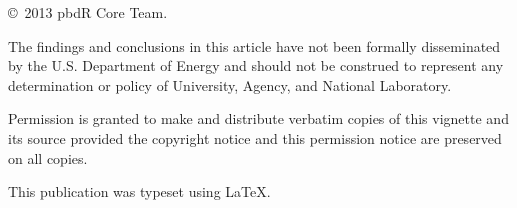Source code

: \null
\vfill
\copyright\ 2013 pbdR Core Team.

The findings and conclusions in this article have not been
formally disseminated by the U.S. Department of Energy
and should not be construed to represent any determination or
policy of University, Agency, and National Laboratory.

Permission is granted to make and distribute verbatim copies of
this vignette and its source provided the copyright notice and
this permission notice are preserved on all copies.

This publication was typeset using \LaTeX.
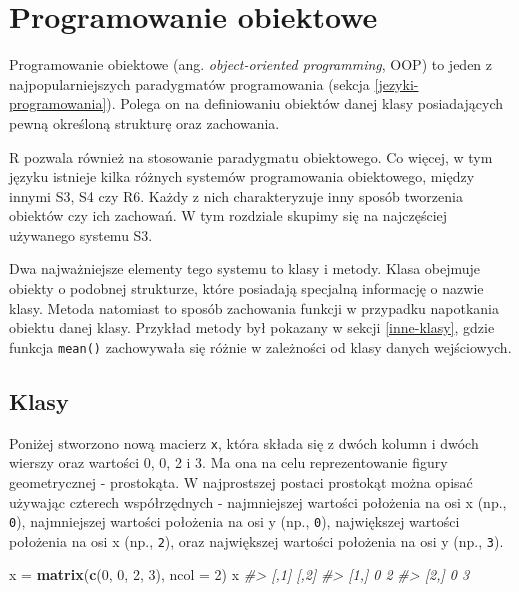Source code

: \documentclass[paper=6in:9in,pagesize=pdftex,headinclude=on,footinclude=on,10pt]{scrbook}
\newenvironment{Shaded}{\begin{snugshade}}{\end{snugshade}}
\newcommand{\CommentTok}[1]{\textcolor[rgb]{0.56,0.35,0.01}{\textit{#1}}}
\newcommand{\DataTypeTok}[1]{\textcolor[rgb]{0.13,0.29,0.53}{#1}}
\newcommand{\DecValTok}[1]{\textcolor[rgb]{0.00,0.00,0.81}{#1}}
\newcommand{\KeywordTok}[1]{\textcolor[rgb]{0.13,0.29,0.53}{\textbf{#1}}}
\newcommand{\NormalTok}[1]{#1}
\newcommand{\StringTok}[1]{\textcolor[rgb]{0.31,0.60,0.02}{#1}}
\begin{document}
\hypertarget{oop}{%
\section{Programowanie obiektowe}\label{oop}}

Programowanie obiektowe (ang. \emph{object-oriented programming}, OOP) to jeden z najpopularniejszych paradygmatów programowania (sekcja \ref{jezyki-programowania}).
Polega on na definiowaniu obiektów danej klasy posiadających pewną określoną strukturę oraz zachowania.

R pozwala również na stosowanie paradygmatu obiektowego.
Co więcej, w tym języku istnieje kilka różnych systemów programowania obiektowego, między innymi S3, S4 czy R6.
Każdy z nich charakteryzuje inny sposób tworzenia obiektów czy ich zachowań.
W tym rozdziale skupimy się na najczęściej używanego systemu S3.

Dwa najważniejsze elementy tego systemu to klasy i metody.
Klasa obejmuje obiekty o podobnej strukturze, które posiadają specjalną informację o nazwie klasy.
Metoda natomiast to sposób zachowania funkcji w przypadku napotkania obiektu danej klasy.
Przykład metody był pokazany w sekcji \ref{inne-klasy}, gdzie funkcja \texttt{mean()} zachowywała się różnie w zależności od klasy danych wejściowych.

\hypertarget{klasy}{%
\subsection{Klasy}\label{klasy}}

Poniżej stworzono nową macierz \texttt{x}, która składa się z dwóch kolumn i dwóch wierszy oraz wartości 0, 0, 2 i 3.
Ma ona na celu reprezentowanie figury geometrycznej - prostokąta.
W najprostszej postaci prostokąt można opisać używając czterech współrzędnych - najmniejszej wartości położenia na osi x (np., \texttt{0}), najmniejszej wartości położenia na osi y (np., \texttt{0}), największej wartości położenia na osi x (np., \texttt{2}), oraz największej wartości położenia na osi y (np., \texttt{3}).

\begin{Shaded}
\begin{Highlighting}[]
\NormalTok{x =}\StringTok{ }\KeywordTok{matrix}\NormalTok{(}\KeywordTok{c}\NormalTok{(}\DecValTok{0}\NormalTok{, }\DecValTok{0}\NormalTok{, }\DecValTok{2}\NormalTok{, }\DecValTok{3}\NormalTok{), }\DataTypeTok{ncol =} \DecValTok{2}\NormalTok{)}
\NormalTok{x}
\CommentTok{#>      [,1] [,2]}
\CommentTok{#> [1,]    0    2}
\CommentTok{#> [2,]    0    3}
\end{Highlighting}
\end{Shaded}
\end{document}
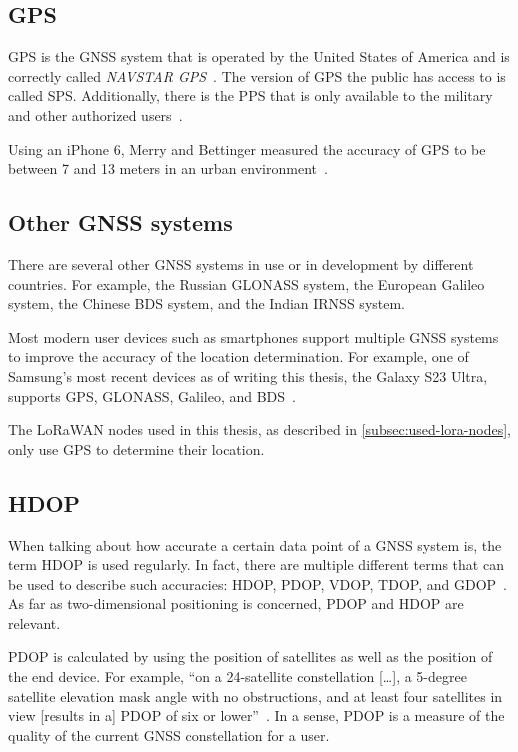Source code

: \subsection{\acf{GPS}}

\ac{GPS} is the \ac{GNSS} system that is operated by the United States of America and is correctly called \emph{NAVSTAR \ac{GPS}}~\cite{department_of_defense_usa_gps_2020}.
The version of GPS the public has access to is called \acf{SPS}.
Additionally, there is the \acf{PPS} that is only available to the military and other authorized users~\cite{department_of_defense_usa_gps_2007}.

Using an iPhone 6, Merry and Bettinger measured the accuracy of \ac{GPS} to be between 7 and 13 meters in an urban environment~\cite{merry_smartphone_2019}.

\subsection{Other \acs{GNSS} systems}

There are several other \ac{GNSS} systems in use or in development by different countries.
For example, the Russian \acf{GLONASS} system, the European \acf{Galileo} system, the Chinese \acf{BDS} system, and the Indian \acf{IRNSS} system.

Most modern user devices such as smartphones support multiple \ac{GNSS} systems to improve the accuracy of the location determination.
For example, one of Samsung's most recent devices as of writing this thesis, the Galaxy S23 Ultra, supports \ac{GPS}, \ac{GLONASS}, \ac{Galileo}, and \ac{BDS}~\cite{gsmarena_samsung_2023}.

The \ac{LoRaWAN} nodes used in this thesis, as described in \cref{subsec:used-lora-nodes}, only use \ac{GPS} to determine their location.

\subsection{\acf{HDOP}}

When talking about how accurate a certain data point of a \ac{GNSS} system is, the term \ac{HDOP} is used regularly.
In fact, there are multiple different terms that can be used to describe such accuracies: \ac{HDOP}, \ac{PDOP}, \ac{VDOP}, \ac{TDOP}, and \ac{GDOP}~\cite{langley_dilution_1999}.
As far as two-dimensional positioning is concerned, \ac{PDOP} and \ac{HDOP} are relevant.

\ac{PDOP} is calculated by using the position of satellites as well as the position of the end device.
For example, ``on a 24-satellite constellation […], a 5-degree satellite elevation mask angle with no obstructions, and at least four satellites in view [results in a] \acf{PDOP} of six or lower''~\cite{langley_dilution_1999}.
In a sense, \ac{PDOP} is a measure of the quality of the current \ac{GNSS} constellation for a user.

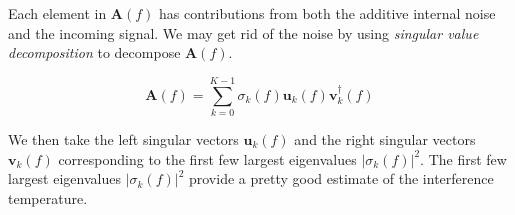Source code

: \documentclass[12pt]{article}
\begin{document}
Each element in $\mathbf{A}(f)$ has contributions from both the additive internal noise and the incoming signal. We may get rid of the noise by using \emph{singular value decomposition}\cite{strang2009} to decompose $\mathbf{A}(f)$.

\begin{equation}
    \mathbf{A}(f) = \sum_{k=0}^{K-1} \sigma_k(f) \mathbf{u}_k(f) \mathbf{v}_k^{\dag}(f)
\end{equation}

We then take the left singular vectors $\mathbf{u}_k(f)$ and the right singular vectors $\mathbf{v}_k(f)$ corresponding to the first few largest eigenvalues $|\sigma_k(f)|^2$. The first few largest eigenvalues $|\sigma_k(f)|^2$ provide a pretty good estimate of the interference temperature.





\end{document}
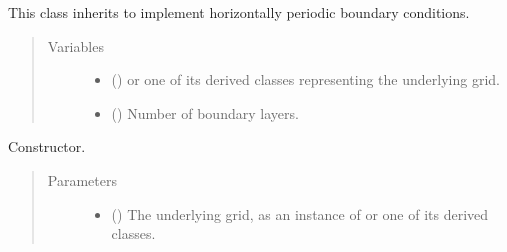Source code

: \documentclass[letterpaper,10pt,english]{sphinxmanual}
\begin{document}

\begin{fulllineitems}
\label{\detokenize{api:tasmania.dycore.horizontal_boundary_periodic.Periodic}}
This class inherits {\hyperref[\detokenize{api:tasmania.dycore.horizontal_boundary.HorizontalBoundary}]{}} to implement horizontally
periodic boundary conditions.
\begin{quote}\begin{description}
\item[{Variables}] \leavevmode\begin{itemize}
\item {} 
 () \textendash{} {\hyperref[\detokenize{api:tasmania.grids.grid_xyz.GridXYZ}]{}} or one of its derived classes representing the underlying grid.

\item {} 
{\hyperref[\detokenize{api:tasmania.dycore.prognostic_isentropic.PrognosticIsentropic.nb}]{}} () \textendash{} Number of boundary layers.

\end{itemize}

\end{description}\end{quote}

\begin{fulllineitems}
\label{\detokenize{api:tasmania.dycore.horizontal_boundary_periodic.Periodic.__init__}}
Constructor.
\begin{quote}\begin{description}
\item[{Parameters}] \leavevmode\begin{itemize}
\item {} 
 () \textendash{} The underlying grid, as an instance of {\hyperref[\detokenize{api:tasmania.grids.grid_xyz.GridXYZ}]{}} or one of its derived classes.


\end{itemize}
\end{description}
\end{quote}
\end{fulllineitems}
\end{fulllineitems}
\end{document}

****************

● **What you should do**
Scan the material above. Copy each line that holds the word "hypertarget".

● **Response box**
\hypertarget{oop}{%
\hypertarget{klasy}{%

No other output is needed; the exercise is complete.